A data dictionary detailing all available data is available online and can be found at https://www.bristol.ac.uk/cleft-collective/professionals/access/

Format of data collection

All questionnaires are available in paper format. Paper questionnaires returned to the Cleft Collective are scanned by an automated document recognition software, Formic Fusion (https://www.formic.com/). Where the software is unable to read parts of the scanned questionnaire, human verification is required. Quality control checks are implemented when cleaning the data. Where responses appear to be invalid, the original questionnaire is checked to confirm the response. If the original response matches the response within FORMIC and it is still considered to be invalid, the response is set to missing. If the original response does not match the response within FORMIC, the response is corrected and an additional 5% of random responses for the offending question are checked. If further mismatches are found, all responses to the offending question are checked, to date we have not needed to implement this full process. Parental follow-up questionnaires, the study child’s 15-year questionnaire and the surgical questionnaire are also available as online versions, using Research Electronic Data Capture (REDCap; https://www.project-redcap.org/), a secure web application for building and managing online surveys.^{26 27} Quality control checks have been added to the online surveys, where a participant enters an invalid response REDCap will inform the participant that their response is invalid and will ask them to re-enter the information. Online questionnaires were introduced to the study in 2020.

Linkage to external data

At the time of recruitment, parents are asked to provide consent to link the data provided to the Cleft Collective to external data sources. These external data sources include the Department for Education (specifically the National Pupil Database), provided by the Office of National Statistics (ONS), NHS England (specifically Hospital Episode Statistics), the Cleft Registry and Audit NEtwork (CRANE) Database and medical records held by cleft teams and healthcare providers. Consent for linkage to external data is optional, participants who do not provide consent for this aspect of the study may still consent to other parts of the Cleft Collective.

Due to requirements stipulated by the external data owners, linkage will take place on a project-by-project basis. Collaborators wishing to use Cleft Collective data and link it with external sources will need to liaise with the Cleft Collective Project Management Group to seek approval for their project. Collaborators will also be expected to obtain approval with the relevant data linkage providers while working alongside the Cleft Collective study team. Once all approvals have been obtained and relevant contracts have been signed, participants’ data will be linked to the relevant external sources following the data owner’s procedure. Education data will be accessed through the ONS Integrated Data Service. Linked data from other sources will be sent and received via secure encrypted methods or alternative secure methods as determined by the external data owners.

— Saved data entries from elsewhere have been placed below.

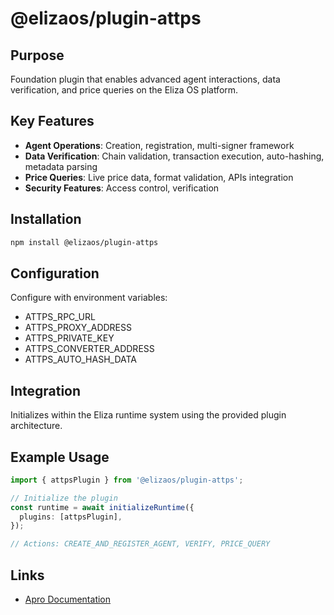# @elizaos/plugin-attps

## Purpose
Foundation plugin that enables advanced agent interactions, data verification, and price queries on the Eliza OS platform.

## Key Features
- **Agent Operations**: Creation, registration, multi-signer framework
- **Data Verification**: Chain validation, transaction execution, auto-hashing, metadata parsing
- **Price Queries**: Live price data, format validation, APIs integration
- **Security Features**: Access control, verification

## Installation
```bash
npm install @elizaos/plugin-attps
```

## Configuration
Configure with environment variables:
- ATTPS_RPC_URL
- ATTPS_PROXY_ADDRESS
- ATTPS_PRIVATE_KEY
- ATTPS_CONVERTER_ADDRESS
- ATTPS_AUTO_HASH_DATA

## Integration
Initializes within the Eliza runtime system using the provided plugin architecture.

## Example Usage
```typescript
import { attpsPlugin } from '@elizaos/plugin-attps';

// Initialize the plugin
const runtime = await initializeRuntime({
  plugins: [attpsPlugin],
});

// Actions: CREATE_AND_REGISTER_AGENT, VERIFY, PRICE_QUERY
```

## Links
- [Apro Documentation](https://docs.apro.com/en)
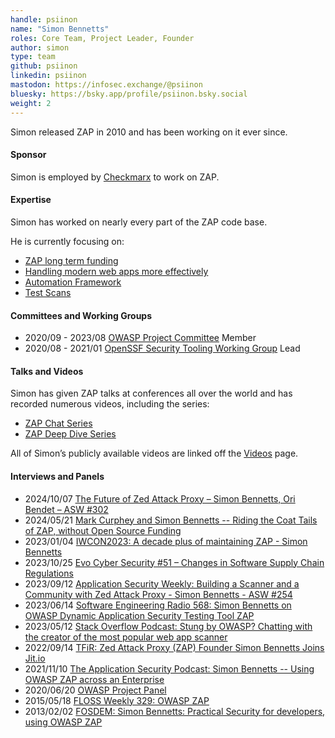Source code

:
 ```yaml
---
handle: psiinon
name: "Simon Bennetts"
roles: Core Team, Project Leader, Founder
author: simon
type: team
github: psiinon
linkedin: psiinon
mastodon: https://infosec.exchange/@psiinon
bluesky: https://bsky.app/profile/psiinon.bsky.social
weight: 2
---
```

Simon released ZAP in 2010 and has been working on it ever since.

#### Sponsor

Simon is employed by [Checkmarx](https://checkmarx.com/) to work on ZAP.

#### Expertise

Simon has worked on nearly every part of the ZAP code base.

He is currently focusing on:

* [ZAP long term funding](/blog/2024-02-19-zap-professional-services/)
* [Handling modern web apps more effectively](/blog/2023-11-03-handling-modern-web-apps-better-part1/)
* [Automation Framework](/docs/automate/automation-framework/)
* [Test Scans](/docs/scans/)

#### Committees and Working Groups

* 2020/09 - 2023/08 [OWASP Project Committee](https://owasp.org/www-committee-project/) Member
* 2020/08 - 2021/01 [OpenSSF Security Tooling Working Group](https://github.com/ossf/wg-security-tooling) Lead

#### Talks and Videos

Simon has given ZAP talks at conferences all over the world and has recorded numerous videos, including the series:

* [ZAP Chat Series](/zap-chat/)
* [ZAP Deep Dive Series](/zap-deep-dive/)

All of Simon’s publicly available videos are linked off the [Videos](/videos/) page.

#### Interviews and Panels

* 2024/10/07 [The Future of Zed Attack Proxy – Simon Bennetts, Ori Bendet – ASW #302](https://www.scworld.com/podcast-segment/13268-the-future-of-zed-attack-proxy-simon-bennetts-ori-bendet-asw-302)
* 2024/05/21 [Mark Curphey and Simon Bennetts -- Riding the Coat Tails of ZAP, without Open Source Funding](https://www.youtube.com/watch?v=j1B3Qgq4D-k)
* 2023/01/04 [IWCON2023: A decade plus of maintaining ZAP - Simon Bennetts](https://www.youtube.com/watch?v=pQLd7Qka330)
* 2023/10/25 [Evo Cyber Security #51 – Changes in Software Supply Chain Regulations](https://evolutionjobs.com/exchange/evo-cyber-security-51-changes-in-software-supply-chain-regulations/)
* 2023/09/12 [Application Security Weekly: Building a Scanner and a Community with Zed Attack Proxy - Simon Bennetts - ASW #254](https://www.youtube.com/watch?v=alIBoz7AooI)
* 2023/06/14 [Software Engineering Radio 568: Simon Bennetts on OWASP Dynamic Application Security Testing Tool ZAP](https://www.se-radio.net/2023/06/se-radio-568-simon-bennetts-on-owasp-dynamic-application-security-testing-tool-zap/)
* 2023/05/12 [Stack Overflow Podcast: Stung by OWASP? Chatting with the creator of the most popular web app scanner](https://stackoverflow.blog/2023/05/12/stung-by-owasp-chatting-with-the-creator-of-the-most-popular-web-app-scanner-ep-570/)
* 2022/09/14 [TFiR: Zed Attack Proxy (ZAP) Founder Simon Bennetts Joins Jit.io](https://www.tfir.io/zed-attack-proxy-zap-founder-simon-bennetts-joins-jit-io/)
* 2021/11/10 [The Application Security Podcast: Simon Bennetts -- Using OWASP ZAP across an Enterprise](https://www.youtube.com/watch?v=mCMlLog5Rbs)
* 2020/06/20 [OWASP Project Panel](https://www.youtube.com/watch?v=SYO5RGDj_qc)
* 2015/05/18 [FLOSS Weekly 329: OWASP ZAP](https://twit.tv/shows/floss-weekly/episodes/329)
* 2013/02/02 [FOSDEM: Simon Bennetts: Practical Security for developers, using OWASP ZAP](https://archive.fosdem.org/2013/interviews/2013-simon-bennetts/)
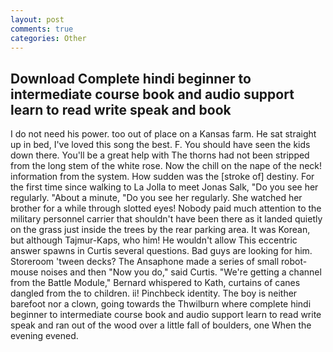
 ```yaml
---
layout: post
comments: true
categories: Other
---
```


## Download Complete hindi beginner to intermediate course book and audio support learn to read write speak and  book

I do not need his power. too out of place on a Kansas farm. He sat straight up in bed, I've loved this song the best. F. You should have seen the kids down there. You'll be a great help with The thorns had not been stripped from the long stem of the white rose. Now the chill on the nape of the neck! information from the system. How sudden was the [stroke of] destiny. For the first time since walking to La Jolla to meet Jonas Salk, "Do you see her regularly. "About a minute, "Do you see her regularly. She watched her brother for a while through slotted eyes! Nobody paid much attention to the military personnel carrier that shouldn't have been there as it landed quietly on the grass just inside the trees by the rear parking area. It was Korean, but although Tajmur-Kaps, who him! He wouldn't allow This eccentric answer spawns in Curtis several questions. Bad guys are looking for him. Storeroom 'tween decks? The Ansaphone made a series of small robot-mouse noises and then "Now you do," said Curtis. "We're getting a channel from the Battle Module," Bernard whispered to Kath, curtains of canes dangled from the to children. ii! Pinchbeck identity. The boy is neither barefoot nor a clown, going towards the Thwilburn where complete hindi beginner to intermediate course book and audio support learn to read write speak and ran out of the wood over a little fall of boulders, one When the evening evened.
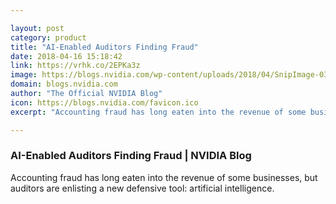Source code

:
 ```yaml
---

layout: post
category: product
title: "AI-Enabled Auditors Finding Fraud"
date: 2018-04-16 15:18:42
link: https://vrhk.co/2EPKa3z
image: https://blogs.nvidia.com/wp-content/uploads/2018/04/SnipImage-03A.jpg
domain: blogs.nvidia.com
author: "The Official NVIDIA Blog"
icon: https://blogs.nvidia.com/favicon.ico
excerpt: "Accounting fraud has long eaten into the revenue of some businesses, but auditors are enlisting a new defensive tool: artificial intelligence."

---
```


### AI-Enabled Auditors Finding Fraud | NVIDIA Blog

Accounting fraud has long eaten into the revenue of some businesses, but auditors are enlisting a new defensive tool: artificial intelligence.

Cleft Collective Speech and Language study

Nested substudies can be hosted within the Cleft Collective. The largest nested substudy is the Cleft Collective Speech and Language study (CCSL). Children within the birth cohort born with a cleft palate (±cleft lip) can be recruited to the CCSL alongside one parent. Consent is provided for further data collection on the study child’s speech and language development. Data collected within the CCSL include audio recordings using the Language ENvironment Analysis software (LENA),²⁸ parental questionnaires about receptive and expressive language at ages 13 and 36 months, speech and language therapist assessment data at ages 18–24 and 36 months, audiology assessment data at ages 16 and 34 months and details on the interventions that the child has received up until the child is aged 5 years and 11 months.

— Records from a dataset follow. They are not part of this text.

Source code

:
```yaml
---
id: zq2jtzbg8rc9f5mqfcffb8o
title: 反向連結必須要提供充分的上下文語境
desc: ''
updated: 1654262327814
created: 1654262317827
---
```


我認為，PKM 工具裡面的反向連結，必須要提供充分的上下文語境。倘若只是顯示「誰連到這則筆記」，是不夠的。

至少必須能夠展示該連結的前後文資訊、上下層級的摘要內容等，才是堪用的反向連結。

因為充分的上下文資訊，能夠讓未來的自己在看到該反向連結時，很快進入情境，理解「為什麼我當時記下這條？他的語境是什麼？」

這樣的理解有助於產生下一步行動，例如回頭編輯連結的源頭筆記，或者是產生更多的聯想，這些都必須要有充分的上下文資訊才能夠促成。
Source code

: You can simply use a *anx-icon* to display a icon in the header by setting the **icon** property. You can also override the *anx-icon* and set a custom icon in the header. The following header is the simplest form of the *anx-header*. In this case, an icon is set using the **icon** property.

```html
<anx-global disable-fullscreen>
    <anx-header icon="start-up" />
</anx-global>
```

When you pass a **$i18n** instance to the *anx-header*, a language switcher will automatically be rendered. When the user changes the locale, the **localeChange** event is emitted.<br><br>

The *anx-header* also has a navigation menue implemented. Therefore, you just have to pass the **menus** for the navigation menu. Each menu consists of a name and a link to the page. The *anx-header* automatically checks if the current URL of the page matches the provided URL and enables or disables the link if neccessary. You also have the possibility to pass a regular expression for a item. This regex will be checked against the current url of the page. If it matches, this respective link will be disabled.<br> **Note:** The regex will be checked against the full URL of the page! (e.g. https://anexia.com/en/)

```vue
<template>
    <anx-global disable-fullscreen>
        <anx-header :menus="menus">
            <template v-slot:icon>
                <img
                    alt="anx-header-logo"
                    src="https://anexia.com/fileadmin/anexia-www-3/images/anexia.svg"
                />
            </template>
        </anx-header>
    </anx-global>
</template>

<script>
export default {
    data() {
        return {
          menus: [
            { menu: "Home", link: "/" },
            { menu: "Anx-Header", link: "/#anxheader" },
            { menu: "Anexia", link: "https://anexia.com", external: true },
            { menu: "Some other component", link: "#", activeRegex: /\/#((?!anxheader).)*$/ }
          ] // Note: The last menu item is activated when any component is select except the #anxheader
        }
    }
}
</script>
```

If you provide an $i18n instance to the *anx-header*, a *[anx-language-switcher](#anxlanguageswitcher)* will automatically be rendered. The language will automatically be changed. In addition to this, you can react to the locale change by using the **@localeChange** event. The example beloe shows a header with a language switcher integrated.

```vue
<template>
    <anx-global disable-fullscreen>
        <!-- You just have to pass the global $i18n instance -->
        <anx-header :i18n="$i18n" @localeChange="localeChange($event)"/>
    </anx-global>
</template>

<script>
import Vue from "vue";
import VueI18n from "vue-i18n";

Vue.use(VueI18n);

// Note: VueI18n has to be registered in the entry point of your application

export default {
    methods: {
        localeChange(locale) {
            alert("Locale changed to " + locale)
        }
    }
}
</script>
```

Further information about the CCSL study can be found at https://www.nbt.nhs.uk/bristol-speech-language-therapy-research-unit/bsltru-research/cleft-speech-language-study

Participant retention

Engagement with participants enables us to provide updates on the study progress and to enhance the retention of participants.²⁹ In addition, the Cleft Collective regularly update participants on the studies progress and any research findings using the study website, social media and through newsletters. Study children are sent birthday cards each year on their birthdays to help keep families engaged. As a thank you for the time taken to complete questionnaires, parents and children are sent monetary vouchers.

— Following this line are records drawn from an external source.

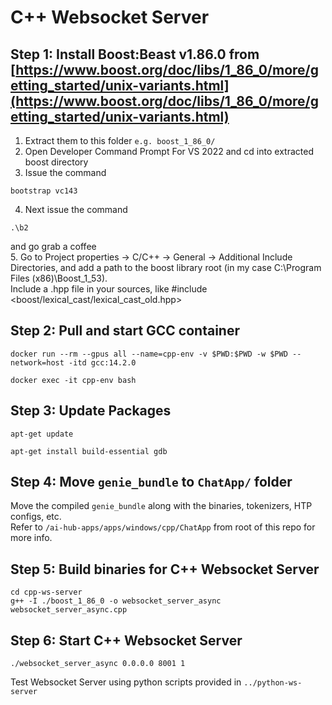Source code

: # C++ Websocket Server

## Step 1: Install Boost:Beast v1.86.0 from [https://www.boost.org/doc/libs/1_86_0/more/getting_started/unix-variants.html](https://www.boost.org/doc/libs/1_86_0/more/getting_started/unix-variants.html)
1. Extract them to this folder `e.g. boost_1_86_0/`
2. Open Developer Command Prompt For VS 2022 and cd into extracted boost directory
3. Issue the command 
```
bootstrap vc143
```
4. Next issue the command 
```
.\b2
```
and go grab a coffee \
5. Go to Project properties → C/C++ → General → Additional Include Directories, and add a path to the boost library root (in my case C:\Program Files (x86)\Boost_1_53). \
Include a .hpp file in your sources, like #include <boost/lexical_cast/lexical_cast_old.hpp>

## Step 2: Pull and start GCC container
```
docker run --rm --gpus all --name=cpp-env -v $PWD:$PWD -w $PWD --network=host -itd gcc:14.2.0
```
```
docker exec -it cpp-env bash
```

## Step 3: Update Packages
```
apt-get update
```
```
apt-get install build-essential gdb
```

## Step 4: Move `genie_bundle` to `ChatApp/` folder
Move the compiled `genie_bundle` along with the binaries, tokenizers, HTP configs, etc.\
Refer to `/ai-hub-apps/apps/windows/cpp/ChatApp` from root of this repo for more info.

## Step 5: Build binaries for C++ Websocket Server
```
cd cpp-ws-server
g++ -I ./boost_1_86_0 -o websocket_server_async websocket_server_async.cpp
```

## Step 6: Start C++ Websocket Server
```
./websocket_server_async 0.0.0.0 8001 1
```
Test Websocket Server using python scripts provided in `../python-ws-server` 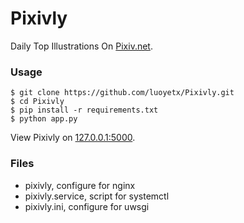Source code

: Pixivly
=======

Daily Top Illustrations On [Pixiv.net](http://www.pixiv.net).

### Usage

```
$ git clone https://github.com/luoyetx/Pixivly.git
$ cd Pixivly
$ pip install -r requirements.txt
$ python app.py
```

View Pixivly on [127.0.0.1:5000](http://127.0.0.1:5000).

### Files

- pixivly, configure for nginx
- pixivly.service, script for systemctl
- pixivly.ini, configure for uwsgi
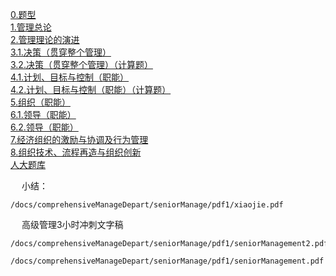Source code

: 
[0.题型](/docs/comprehensiveManageDepart/seniorManage/Question.md)  
[1.管理总论](/docs/comprehensiveManageDepart/seniorManage/General.md)  
[2.管理理论的演进](/docs/comprehensiveManageDepart/seniorManage/evolution.md)  
[3.1.决策（贯穿整个管理）](/docs/comprehensiveManageDepart/seniorManage/decision.md)   
[3.2.决策（贯穿整个管理）（计算题）](/docs/comprehensiveManageDepart/seniorManage/decision2.md)   
[4.1.计划、目标与控制（职能）](/docs/comprehensiveManageDepart/seniorManage/plan.md)  
[4.2.计划、目标与控制（职能）（计算题）](/docs/comprehensiveManageDepart/seniorManage/plan2.md)  
[5.组织（职能）](/docs/comprehensiveManageDepart/seniorManage/organization.md)  
[6.1.领导（职能）](/docs/comprehensiveManageDepart/seniorManage/leader.md)  
[6.2.领导（职能）](/docs/comprehensiveManageDepart/seniorManage/leader2.md)  
[7.经济组织的激励与协调及行为管理](/docs/comprehensiveManageDepart/seniorManage/incentive.md)  
[8.组织技术、流程再造与组织创新](/docs/comprehensiveManageDepart/seniorManage/innovate.md)  
[人大题库](/docs/comprehensiveManageDepart/seniorManage/NPCQB.md)  


&emsp; 小结：    
```pdf
/docs/comprehensiveManageDepart/seniorManage/pdf1/xiaojie.pdf
```

&emsp; 高级管理3小时冲刺文字稿  

```pdf
/docs/comprehensiveManageDepart/seniorManage/pdf1/seniorManagement2.pdf
```


```pdf
/docs/comprehensiveManageDepart/seniorManage/pdf1/seniorManagement.pdf
```
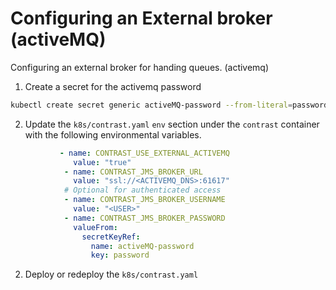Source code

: # Configuring an External broker (activeMQ)

Configuring an external broker for handing queues. (activemq)

1. Create a secret for the activemq password
```bash
kubectl create secret generic activeMQ-password --from-literal=password="changeme"
```

2. Update the `k8s/contrast.yaml` `env` section under the `contrast` container with the following environmental variables.

```yaml
           - name: CONTRAST_USE_EXTERNAL_ACTIVEMQ
              value: "true"
            - name: CONTRAST_JMS_BROKER_URL
              value: "ssl://<ACTIVEMQ_DNS>:61617"
            # Optional for authenticated access
            - name: CONTRAST_JMS_BROKER_USERNAME
              value: "<USER>"
            - name: CONTRAST_JMS_BROKER_PASSWORD
              valueFrom:
                secretKeyRef:
                  name: activeMQ-password
                  key: password
```

2.  Deploy or redeploy the `k8s/contrast.yaml`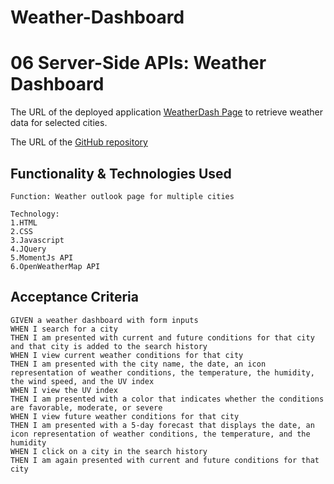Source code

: # Weather-Dashboard

# 06 Server-Side APIs: Weather Dashboard

The URL of the deployed application [WeatherDash Page](https://torreseam.github.io/Weather-Dashboard/) to retrieve weather data for selected cities. 


The URL of the [GitHub repository](https://github.com/torreseam/Weather-Dashboard.git)

## Functionality & Technologies Used

```
Function: Weather outlook page for multiple cities

Technology:
1.HTML
2.CSS
3.Javascript
4.JQuery
5.MomentJs API
6.OpenWeatherMap API
```

## Acceptance Criteria

```
GIVEN a weather dashboard with form inputs
WHEN I search for a city
THEN I am presented with current and future conditions for that city and that city is added to the search history
WHEN I view current weather conditions for that city
THEN I am presented with the city name, the date, an icon representation of weather conditions, the temperature, the humidity, the wind speed, and the UV index
WHEN I view the UV index
THEN I am presented with a color that indicates whether the conditions are favorable, moderate, or severe
WHEN I view future weather conditions for that city
THEN I am presented with a 5-day forecast that displays the date, an icon representation of weather conditions, the temperature, and the humidity
WHEN I click on a city in the search history
THEN I am again presented with current and future conditions for that city
```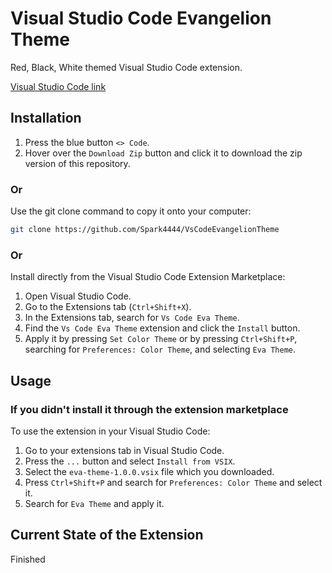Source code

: # Visual Studio Code Evangelion Theme
Red, Black, White themed Visual Studio Code extension.

[Visual Studio Code link](https://marketplace.visualstudio.com/items/?itemName=Sigmabudanov.vs-code-eva-theme)

## Installation

1. Press the blue button `<> Code`.
2. Hover over the `Download Zip` button and click it to download the zip version of this repository.

### Or

Use the git clone command to copy it onto your computer:
```bash
git clone https://github.com/Spark4444/VsCodeEvangelionTheme
```

### Or

Install directly from the Visual Studio Code Extension Marketplace:
1. Open Visual Studio Code.
2. Go to the Extensions tab (`Ctrl+Shift+X`).
3. In the Extensions tab, search for `Vs Code Eva Theme`.
4. Find the `Vs Code Eva Theme` extension and click the `Install` button.
5. Apply it by pressing `Set Color Theme` or by pressing `Ctrl+Shift+P`, searching for `Preferences: Color Theme`, and selecting `Eva Theme`.

## Usage
### If you didn't install it through the extension marketplace
To use the extension in your Visual Studio Code:
1. Go to your extensions tab in Visual Studio Code.
2. Press the `...` button and select `Install from VSIX`.
3. Select the `eva-theme-1.0.0.vsix` file which you downloaded.
4. Press `Ctrl+Shift+P` and search for `Preferences: Color Theme` and select it.
5. Search for `Eva Theme` and apply it.

## Current State of the Extension
Finished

Patient and public involvement

In 2012, during the design and set up of the study, the Cleft Collective worked alongside CLAPA, a UK charity supporting people born with a cleft and their families, to run two patient and public involvement (PPI) workshops. The PPI workshops helped inform the design of the Cleft Collective.

PPI involvement continues to inform the Cleft Collective through the CLAPA Cleft Collective Patient Consultation Group (CLAPA CC PCG). The CLAPA CC PCG provides essential guidance to the Cleft Collective throughout planning and conducting research. This informs many aspects of the study including questionnaire and study design. In 2020, the CLAPA CC PCG won the Royal College of Paediatric and Child Health/NIHR Paediatric Involvement and Engagement in Research (PIER ) prize.

Power calculations

It is estimated that that by the end of September 2027, the Cleft Collective will have recruited 4822 children born with CL/P. It is further estimated that the breakdown of CL/P subtype will include 1157 children born with a cleft lip only and cleft lip including the alveolus; 2112 children born with a cleft palate only; 1042 children born with a unilateral cleft lip and palate and 511 children born with a bilateral cleft lip and palate. At the time of writing this protocol, 4020 children born with CL/P had been recruited (a total of 11 298 participants including study child, mothers, fathers, mother’s partner and siblings). Estimated figures account for attrition as a result of withdrawal from the study. To date, 58 study children and 168 participants overall (inclusive of the study children) have withdrawn from the study (1.4% of study children; 1.5% of all participants). Of these withdrawals, 19 study children and 56 participants overall (inclusive of study children) requested that their data were destroyed (0.5% of all study children; 0.5% of all participants).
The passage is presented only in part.